## Input for this task
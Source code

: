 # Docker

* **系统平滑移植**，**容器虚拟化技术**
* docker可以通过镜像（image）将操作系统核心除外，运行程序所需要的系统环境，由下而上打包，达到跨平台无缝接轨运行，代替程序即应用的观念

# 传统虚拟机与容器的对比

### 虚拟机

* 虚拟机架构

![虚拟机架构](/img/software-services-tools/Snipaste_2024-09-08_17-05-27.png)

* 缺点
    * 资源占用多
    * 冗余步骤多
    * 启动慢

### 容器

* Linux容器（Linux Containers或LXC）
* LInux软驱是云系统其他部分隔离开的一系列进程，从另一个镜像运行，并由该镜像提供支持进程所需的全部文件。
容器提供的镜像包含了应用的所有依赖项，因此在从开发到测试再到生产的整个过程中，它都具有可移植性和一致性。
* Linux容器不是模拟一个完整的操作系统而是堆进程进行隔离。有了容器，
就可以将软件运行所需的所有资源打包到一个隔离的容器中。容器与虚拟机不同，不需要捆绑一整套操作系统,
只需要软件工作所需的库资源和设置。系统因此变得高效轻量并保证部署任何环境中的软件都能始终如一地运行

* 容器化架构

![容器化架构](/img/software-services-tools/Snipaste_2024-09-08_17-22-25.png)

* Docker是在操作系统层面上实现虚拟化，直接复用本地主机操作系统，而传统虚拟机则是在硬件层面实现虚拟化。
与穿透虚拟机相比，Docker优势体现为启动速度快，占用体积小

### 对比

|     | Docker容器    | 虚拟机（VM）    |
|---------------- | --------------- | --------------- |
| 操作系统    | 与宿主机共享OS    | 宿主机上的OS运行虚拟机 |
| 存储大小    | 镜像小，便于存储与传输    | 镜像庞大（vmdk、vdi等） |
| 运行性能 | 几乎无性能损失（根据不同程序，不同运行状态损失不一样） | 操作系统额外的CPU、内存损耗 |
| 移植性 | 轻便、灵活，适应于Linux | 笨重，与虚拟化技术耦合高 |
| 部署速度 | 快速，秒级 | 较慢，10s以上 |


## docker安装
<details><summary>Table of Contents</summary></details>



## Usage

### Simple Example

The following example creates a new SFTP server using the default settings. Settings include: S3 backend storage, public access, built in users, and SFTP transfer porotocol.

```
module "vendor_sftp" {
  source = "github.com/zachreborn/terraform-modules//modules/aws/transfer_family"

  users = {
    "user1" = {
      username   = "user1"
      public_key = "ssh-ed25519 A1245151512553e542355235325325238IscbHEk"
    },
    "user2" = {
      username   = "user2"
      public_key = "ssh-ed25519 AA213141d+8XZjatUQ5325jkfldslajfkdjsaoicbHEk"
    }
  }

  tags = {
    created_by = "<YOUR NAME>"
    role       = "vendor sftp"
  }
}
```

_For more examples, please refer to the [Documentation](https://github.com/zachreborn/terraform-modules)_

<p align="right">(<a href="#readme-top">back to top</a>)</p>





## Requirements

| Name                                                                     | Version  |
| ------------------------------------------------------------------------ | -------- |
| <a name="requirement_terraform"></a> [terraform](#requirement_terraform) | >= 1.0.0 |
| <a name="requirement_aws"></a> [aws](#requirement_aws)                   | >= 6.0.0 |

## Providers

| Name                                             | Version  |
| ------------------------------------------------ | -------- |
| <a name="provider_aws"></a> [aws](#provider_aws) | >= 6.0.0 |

## Work to be completed
Write out a verbatim copy of the data, beginning with its first line and ending with the line that contains "more examples, please".

## Your response
Source code

: # Docker

* **系统平滑移植**，**容器虚拟化技术**
* docker可以通过镜像（image）将操作系统核心除外，运行程序所需要的系统环境，由下而上打包，达到跨平台无缝接轨运行，代替程序即应用的观念

# 传统虚拟机与容器的对比

### 虚拟机

* 虚拟机架构

![虚拟机架构](/img/software-services-tools/Snipaste_2024-09-08_17-05-27.png)

* 缺点
    * 资源占用多
    * 冗余步骤多
    * 启动慢

### 容器

* Linux容器（Linux Containers或LXC）
* LInux软驱是云系统其他部分隔离开的一系列进程，从另一个镜像运行，并由该镜像提供支持进程所需的全部文件。
容器提供的镜像包含了应用的所有依赖项，因此在从开发到测试再到生产的整个过程中，它都具有可移植性和一致性。
* Linux容器不是模拟一个完整的操作系统而是堆进程进行隔离。有了容器，
就可以将软件运行所需的所有资源打包到一个隔离的容器中。容器与虚拟机不同，不需要捆绑一整套操作系统,
只需要软件工作所需的库资源和设置。系统因此变得高效轻量并保证部署任何环境中的软件都能始终如一地运行

* 容器化架构

![容器化架构](/img/software-services-tools/Snipaste_2024-09-08_17-22-25.png)

* Docker是在操作系统层面上实现虚拟化，直接复用本地主机操作系统，而传统虚拟机则是在硬件层面实现虚拟化。
与穿透虚拟机相比，Docker优势体现为启动速度快，占用体积小

### 对比

|     | Docker容器    | 虚拟机（VM）    |
|---------------- | --------------- | --------------- |
| 操作系统    | 与宿主机共享OS    | 宿主机上的OS运行虚拟机 |
| 存储大小    | 镜像小，便于存储与传输    | 镜像庞大（vmdk、vdi等） |
| 运行性能 | 几乎无性能损失（根据不同程序，不同运行状态损失不一样） | 操作系统额外的CPU、内存损耗 |
| 移植性 | 轻便、灵活，适应于Linux | 笨重，与虚拟化技术耦合高 |
| 部署速度 | 快速，秒级 | 较慢，10s以上 |


## docker安装
<details><summary>Table of Contents</summary></details>



## Usage

### Simple Example

The following example creates a new SFTP server using the default settings. Settings include: S3 backend storage, public access, built in users, and SFTP transfer porotocol.

```
module "vendor_sftp" {
  source = "github.com/zachreborn/terraform-modules//modules/aws/transfer_family"

  users = {
    "user1" = {
      username   = "user1"
      public_key = "ssh-ed25519 A1245151512553e542355235325325238IscbHEk"
    },
    "user2" = {
      username   = "user2"
      public_key = "ssh-ed25519 AA213141d+8XZjatUQ5325jkfldslajfkdjsaoicbHEk"
    }
  }

  tags = {
    created_by = "<YOUR NAME>"
    role       = "vendor sftp"
  }
}
```

_For more examples, please refer to the [Documentation](https://github.com/zachreborn/terraform-modules)_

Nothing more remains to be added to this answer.